Legger 914/3: Eigendom van de weduwe Löhnis-Rochussen te Rotterdam. Erfpachter: gemeenteontvanger Hendrik Bouwhuis en echtgenote Hermina Richterink te Gramsbergen. In 1862 boedelscheiding. Over op:
Legger 1389/1: Eigendom van de fam. Löhnis te Rotterdam. Erfpachter: gemeenteontvanger Johannes Gerhardus Bouwhuis te Gramsbergen. In 1869 successie. Over op:
Legger 1674/1: Eigendom van de weduwe Löhnis-‘s-Jacob te Rotterdam. Erfpachter: gemeenteontvanger Johannes Gerhardus Bouwhuis. Huisnr. A-82. In 1877 verkoop. Over op:
Legger 2186/1: Eigendom van de weduwe Löhnis-‘s-Jacob te Rotterdam. Erfpachter: Gerrit Jan Albers, afslager van publieke verkopingen. Hij was in 1870 gehuwd met Hendrikjen Hobers.
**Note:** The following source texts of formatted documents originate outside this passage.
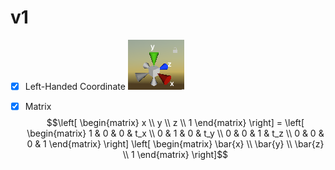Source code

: # v1
  
- [x] Left-Handed Coordinate 
![Coordinate](/img/coordinate.png)

- [x] Matrix
$$\left[ \begin{matrix}
   x \\
   y \\
   z \\
   1 
  \end{matrix}
  \right] = \left[
 \begin{matrix}
   1 & 0 & 0 & t_x \\
   0 & 1 & 0 & t_y \\
   0 & 0 & 1 & t_z \\
   0 & 0 & 0 & 1
  \end{matrix}
  \right] \left[
 \begin{matrix}
   \bar{x} \\
   \bar{y} \\
   \bar{z} \\
   1
  \end{matrix}
  \right]$$

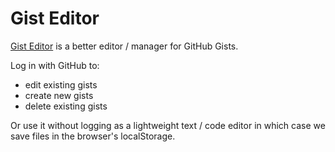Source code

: # Gist Editor

[Gist Editor](https://onlinetool.io/gisteditor/) is a better editor / manager for GitHub Gists.

Log in with GitHub to:
* edit existing gists
* create new gists
* delete existing gists

Or use it without logging as a lightweight text / code editor in which case we save files in the browser's localStorage.
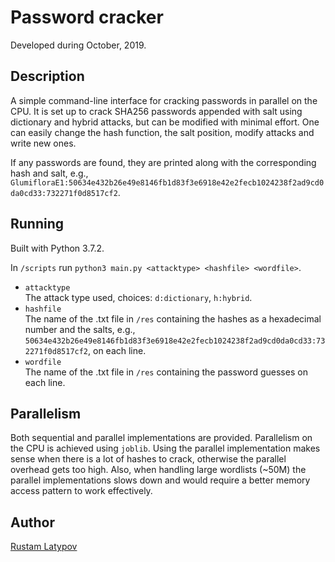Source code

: # Password cracker 

Developed during October, 2019.

## Description

A simple command-line interface for cracking passwords in parallel on the CPU. It is set up to crack SHA256  passwords appended with salt using dictionary and hybrid attacks, but can be modified with minimal effort. One can easily change the hash function, the salt position, modify attacks and write new ones.

If any passwords are found, they are printed along with the corresponding hash and salt, e.g., `GlumifloraE1:50634e432b26e49e8146fb1d83f3e6918e42e2fecb1024238f2ad9cd0da0cd33:732271f0d8517cf2`.


## Running

Built with Python 3.7.2.

In `/scripts` run `python3 main.py <attacktype> <hashfile> <wordfile>`. <br/>

- `attacktype` <br/>
The attack type used, choices: `d:dictionary`, `h:hybrid`.
- `hashfile` <br/>
The name of the .txt file in `/res` containing the hashes as a hexadecimal number and the salts, e.g.,  `50634e432b26e49e8146fb1d83f3e6918e42e2fecb1024238f2ad9cd0da0cd33:732271f0d8517cf2`, on each line.
- `wordfile` <br/>
The name of the .txt file in `/res` containing the password guesses on each line. 


## Parallelism
Both sequential and parallel implementations are provided. Parallelism on the CPU is achieved using `joblib`. Using the parallel implementation makes sense when there is a lot of hashes to crack, otherwise the parallel overhead gets too high. Also, when handling large wordlists (~50M) the parallel implementations slows down and would require a better memory access pattern to work effectively.


## Author

[Rustam Latypov](mailto:rustam.latypov@aalto.fi)
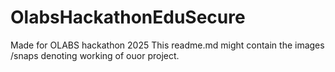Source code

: # OlabsHackathonEduSecure
Made for OLABS hackathon 2025
This readme.md might contain the images /snaps denoting working of ouor project.
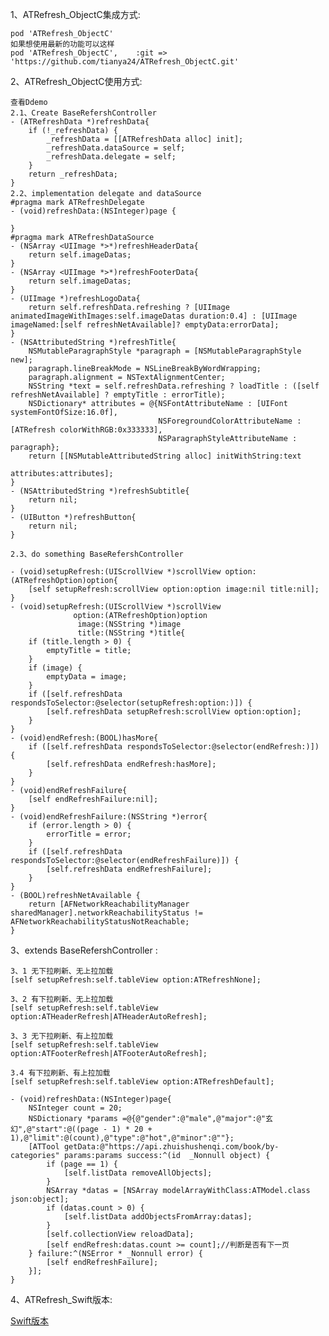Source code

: 
1、ATRefresh_ObjectC集成方式:

    pod 'ATRefresh_ObjectC'
    如果想使用最新的功能可以这样
    pod 'ATRefresh_ObjectC',    :git => 'https://github.com/tianya24/ATRefresh_ObjectC.git'
    
2、ATRefresh_ObjectC使用方式:

    查看Ddemo
    2.1、Create BaseRefershController
    - (ATRefreshData *)refreshData{
        if (!_refreshData) {
            _refreshData = [[ATRefreshData alloc] init];
            _refreshData.dataSource = self;
            _refreshData.delegate = self;
        }
        return _refreshData;
    }
    2.2、implementation delegate and dataSource
    #pragma mark ATRefreshDelegate
    - (void)refreshData:(NSInteger)page {
        
    }
    #pragma mark ATRefreshDataSource
    - (NSArray <UIImage *>*)refreshHeaderData{
        return self.imageDatas;
    }
    - (NSArray <UIImage *>*)refreshFooterData{
        return self.imageDatas;
    }
    - (UIImage *)refreshLogoData{
        return self.refreshData.refreshing ? [UIImage animatedImageWithImages:self.imageDatas duration:0.4] : [UIImage imageNamed:[self refreshNetAvailable]? emptyData:errorData];
    }
    - (NSAttributedString *)refreshTitle{
        NSMutableParagraphStyle *paragraph = [NSMutableParagraphStyle new];
        paragraph.lineBreakMode = NSLineBreakByWordWrapping;
        paragraph.alignment = NSTextAlignmentCenter;
        NSString *text = self.refreshData.refreshing ? loadTitle : ([self refreshNetAvailable] ? emptyTitle : errorTitle);
        NSDictionary* attributes = @{NSFontAttributeName : [UIFont systemFontOfSize:16.0f],
                                     NSForegroundColorAttributeName :[ATRefresh colorWithRGB:0x333333],
                                     NSParagraphStyleAttributeName : paragraph};
        return [[NSMutableAttributedString alloc] initWithString:text
                                                      attributes:attributes];
    }
    - (NSAttributedString *)refreshSubtitle{
        return nil;
    }
    - (UIButton *)refreshButton{
        return nil;
    }
    
    2.3、do something BaseRefershController
    
    - (void)setupRefresh:(UIScrollView *)scrollView option:(ATRefreshOption)option{
        [self setupRefresh:scrollView option:option image:nil title:nil];
    }
    - (void)setupRefresh:(UIScrollView *)scrollView
                  option:(ATRefreshOption)option
                   image:(NSString *)image
                   title:(NSString *)title{
        if (title.length > 0) {
            emptyTitle = title;
        }
        if (image) {
            emptyData = image;
        }
        if ([self.refreshData respondsToSelector:@selector(setupRefresh:option:)]) {
            [self.refreshData setupRefresh:scrollView option:option];
        }
    }
    - (void)endRefresh:(BOOL)hasMore{
        if ([self.refreshData respondsToSelector:@selector(endRefresh:)]) {
            [self.refreshData endRefresh:hasMore];
        }
    }
    - (void)endRefreshFailure{
        [self endRefreshFailure:nil];
    }
    - (void)endRefreshFailure:(NSString *)error{
        if (error.length > 0) {
            errorTitle = error;
        }
        if ([self.refreshData respondsToSelector:@selector(endRefreshFailure)]) {
            [self.refreshData endRefreshFailure];
        }
    }
    - (BOOL)refreshNetAvailable {
        return [AFNetworkReachabilityManager sharedManager].networkReachabilityStatus != AFNetworkReachabilityStatusNotReachable;
    }

3、extends BaseRefershController : 

    3、1 无下拉刷新、无上拉加载
    [self setupRefresh:self.tableView option:ATRefreshNone];
    
    3、2 有下拉刷新、无上拉加载
    [self setupRefresh:self.tableView option:ATHeaderRefresh|ATHeaderAutoRefresh];
    
    3、3 无下拉刷新、有上拉加载
    [self setupRefresh:self.tableView option:ATFooterRefresh|ATFooterAutoRefresh];
    
    3.4 有下拉刷新、有上拉加载
    [self setupRefresh:self.tableView option:ATRefreshDefault];
   
    - (void)refreshData:(NSInteger)page{
        NSInteger count = 20;
        NSDictionary *params =@{@"gender":@"male",@"major":@"玄幻",@"start":@((page - 1) * 20 + 1),@"limit":@(count),@"type":@"hot",@"minor":@""};
        [ATTool getData:@"https://api.zhuishushenqi.com/book/by-categories" params:params success:^(id  _Nonnull object) {
            if (page == 1) {
                [self.listData removeAllObjects];
            }
            NSArray *datas = [NSArray modelArrayWithClass:ATModel.class json:object];
            if (datas.count > 0) {
                [self.listData addObjectsFromArray:datas];
            }
            [self.collectionView reloadData];
            [self endRefresh:datas.count >= count];//判断是否有下一页
        } failure:^(NSError * _Nonnull error) {
            [self endRefreshFailure];
        }];
    }
4、ATRefresh_Swift版本:

[Swift版本](https://github.com/tianya2416/ATRefresh_Swift.git)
Fragment van aanvullende minuutkaart, anno 1880 (sectie D-532a).

In 1912 boedelscheiding. Over op:
Legger 3776/1: Eigendom van de Maatschappij tot exploitatie van de havezathe Gramsbergen en aanhoorigheden. Erfpachter: weduwnaar Gerrit Jan Albers en zoon Gerrit Jan Alberts en schoondochter Derkje Espeldoorn. In 1934 verbouw. Over op:

Kadastrale hulpkaart, augustus 1935 (sectie D-532a).

Legger 3776/2: Sectie D-532a. Huis en erf. In 1943 verkoop. Over op:
Legger 3777/10: Eigendom van Gerrit Jan Albers. Huisnr. A-82. In 1947 boedelscheiding. Over op:
Legger 5212/1: Eigendom van landbouwer Gerrit Jan Albers (geb. 11 november 1907). In 1949 vereniging, redres en stichting. Over op:

Kadastrale hulpkaart, oktober 1949 (sectie D-3339).

Legger 5297/1: Nieuwe sectie D-3339. Huis, schuur en erf. In 1950 verklaring van verjaring. Over op:
Legger 5212/6: Eigendom van landbouwer Gerrit Jan Albers en echtgenote Fennigje van der Haar. In 1969 verbouw. Over op:
Legger 5212/9: Sectie D-3339. Huis, schuur en erf. In 1970 hermeting enz. Over op:

Kadastrale hulpkaart, juli 1970 (sectie D-3339).

Legger 5212/11: Sectie D-3339. Huis, schuur en erf. In 1980 vereniging van artikelen. Over op:
Legger 7546/4: Eigendom van de fam. Albers. In 1984 boedelscheiding. Over op:
Legger 8320/2: Eigendom van schilder G.J. Albers en van D.M. Valkema-Albers aan de Voorstraat 20.